The PRS provided predictive power comparable to other established clinical risk factors (e.g., family history).

4. Key Contributions

Benchmarking in Three-Way Admixture: This is one of the first studies to rigorously evaluate PRS methods specifically in Latin American populations, which involve complex three-way admixture (AMR, EUR, AFR) rather than simple two-way admixture.
Sample Size vs. Ancestry Match: The study empirically demonstrates that, under current conditions, large, well-powered EUR GWAS outperform smaller, ancestry-matched LatAm GWAS for PRS construction in LatAm populations. The statistical power of the EUR dataset compensates for the ancestry mismatch better than the limited power of the AMR dataset.
Utility of Functional Annotations: The superior performance of SBayesRC highlights the value of incorporating functional genomic annotations, which appear to capture causal variants shared across ancestries despite differences in LD structure.
Validation of Multi-Ancestry Potential: While single-ancestry EUR data currently wins, the study shows that multi-ancestry methods (like SBayesRC with MAMA data) can maximize discriminative ability (AUC), suggesting a path forward as diverse GWAS sample sizes increase.

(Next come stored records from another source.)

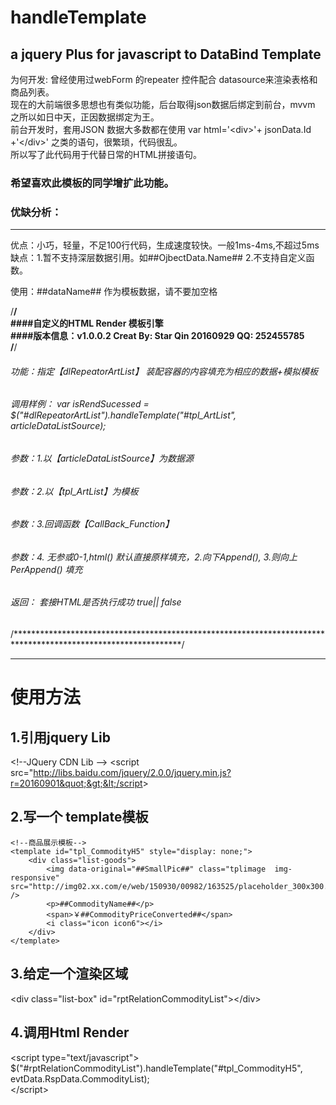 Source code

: # handleTemplate
##  a jquery Plus for javascript to DataBind Template  

为何开发:
 曾经使用过webForm 的repeater 控件配合 datasource来渲染表格和商品列表。<br />
 现在的大前端很多思想也有类似功能，后台取得json数据后绑定到前台，mvvm 之所以如日中天，正因数据绑定为王。<br />
 前台开发时，套用JSON 数据大多数都在使用 var  html='&lt;div&gt;'+ jsonData.Id +'&lt;/div&gt;' 之类的语句，很繁琐，代码很乱。<br />
 所以写了此代码用于代替日常的HTML拼接语句。
 
### 希望喜欢此模板的同学增扩此功能。

### 优缺分析：
<hr/>
 优点：小巧，轻量，不足100行代码，生成速度较快。一般1ms-4ms,不超过5ms
 缺点：1.暂不支持深层数据引用。如##OjbectData.Name## 2.不支持自定义函数。

使用：##dataName## 作为模板数据，请不要加空格


/**************************************************************************************************************/<br />
####自定义的HTML Render 模板引擎<br />
####版本信息：v1.0.0.2  Creat By: Star Qin  20160929    QQ: 252455785 <br />
/**************************************************************************************************************/<br />
###### 功能：指定【dlRepeatorArtList】 装配容器的内容填充为相应的数据+模拟模板<br />
###### 调用样例： var isRendSucessed = $(&quot;#dlRepeatorArtList&quot;).handleTemplate(&quot;#tpl_ArtList&quot;, articleDataListSource);<br />
###### 参数：1.以【articleDataListSource】为数据源<br />
###### 参数：2.以【tpl_ArtList】为模板<br />
###### 参数：3.回调函数【CallBack_Function】<br />
###### 参数：4. 无参或0-1,html() 默认直接原样填充，2.向下Append(), 3.则向上PerAppend() 填充<br />
###### 返回： 套接HTML是否执行成功 true|| false<br />
/**************************************************************************************************************/

<hr/>

# 使用方法
## 1.引用jquery Lib 

&lt;!--JQuery  CDN Lib --&gt;
&lt;script src=&quot;http://libs.baidu.com/jquery/2.0.0/jquery.min.js?r=20160901&quot;&gt;&lt;/script&gt;

## 2.写一个 template模板

    <!--商品展示模板-->
    <template id="tpl_CommodityH5" style="display: none;">
        <div class="list-goods">
            <img data-original="##SmallPic##" class="tplimage  img-responsive"  src="http://img02.xx.com/e/web/150930/00982/163525/placeholder_300x300.png" />
            <p>##CommodityName##</p>
            <span>￥##CommodityPriceConverted##</span>
            <i class="icon icon6"></i>
        </div>
    </template>
    
## 3.给定一个渲染区域

&lt;div class=&quot;list-box&quot;  id=&quot;rptRelationCommodityList&quot;&gt;&lt;/div&gt;

  
## 4.调用Html Render 

&lt;script  type=&quot;text/javascript&quot;&gt;<br />
$(&quot;#rptRelationCommodityList&quot;).handleTemplate(&quot;#tpl_CommodityH5&quot;, evtData.RspData.CommodityList);<br />
&lt;/script&gt;<br />
 


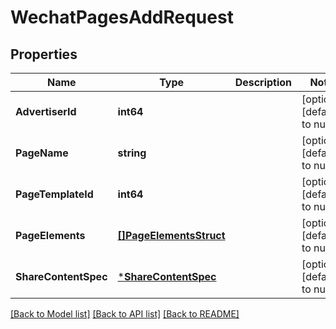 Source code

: # WechatPagesAddRequest

## Properties
Name | Type | Description | Notes
------------ | ------------- | ------------- | -------------
**AdvertiserId** | **int64** |  | [optional] [default to null]
**PageName** | **string** |  | [optional] [default to null]
**PageTemplateId** | **int64** |  | [optional] [default to null]
**PageElements** | [**[]PageElementsStruct**](page_elements_struct.md) |  | [optional] [default to null]
**ShareContentSpec** | [***ShareContentSpec**](share_content_spec.md) |  | [optional] [default to null]

[[Back to Model list]](../README.md#documentation-for-models) [[Back to API list]](../README.md#documentation-for-api-endpoints) [[Back to README]](../README.md)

5. Significance and Implications

Equity in Genomics: The findings underscore the urgent need to expand genetic studies in underrepresented populations. Currently, relying on ancestry-matched but underpowered datasets yields inferior results compared to leveraging large European datasets.
Clinical Translation: While PRS for PD in LatAm populations currently has modest predictive power, it adds significant value when combined with clinical risk factors. However, the study notes that calibration (converting scores to absolute risk) was not evaluated, which is a critical step before clinical implementation.
Future Directions: The results suggest that as the Global Parkinson's Genetics Program (GP2) and other initiatives increase the sample sizes of non-European GWAS, multi-ancestry methods will likely surpass single-ancestry approaches. Until then, incorporating functional annotations (as in SBayesRC) is the most effective strategy for improving portability in admixed populations.

Conclusion:
The study concludes that for the current generation of PRS in Latin American populations, large European discovery GWAS combined with functional annotation-aware methods (SBayesRC) offer the best predictive performance. However, the full potential of equitable precision medicine in these populations awaits the expansion of large-scale, diverse GWAS discovery cohorts.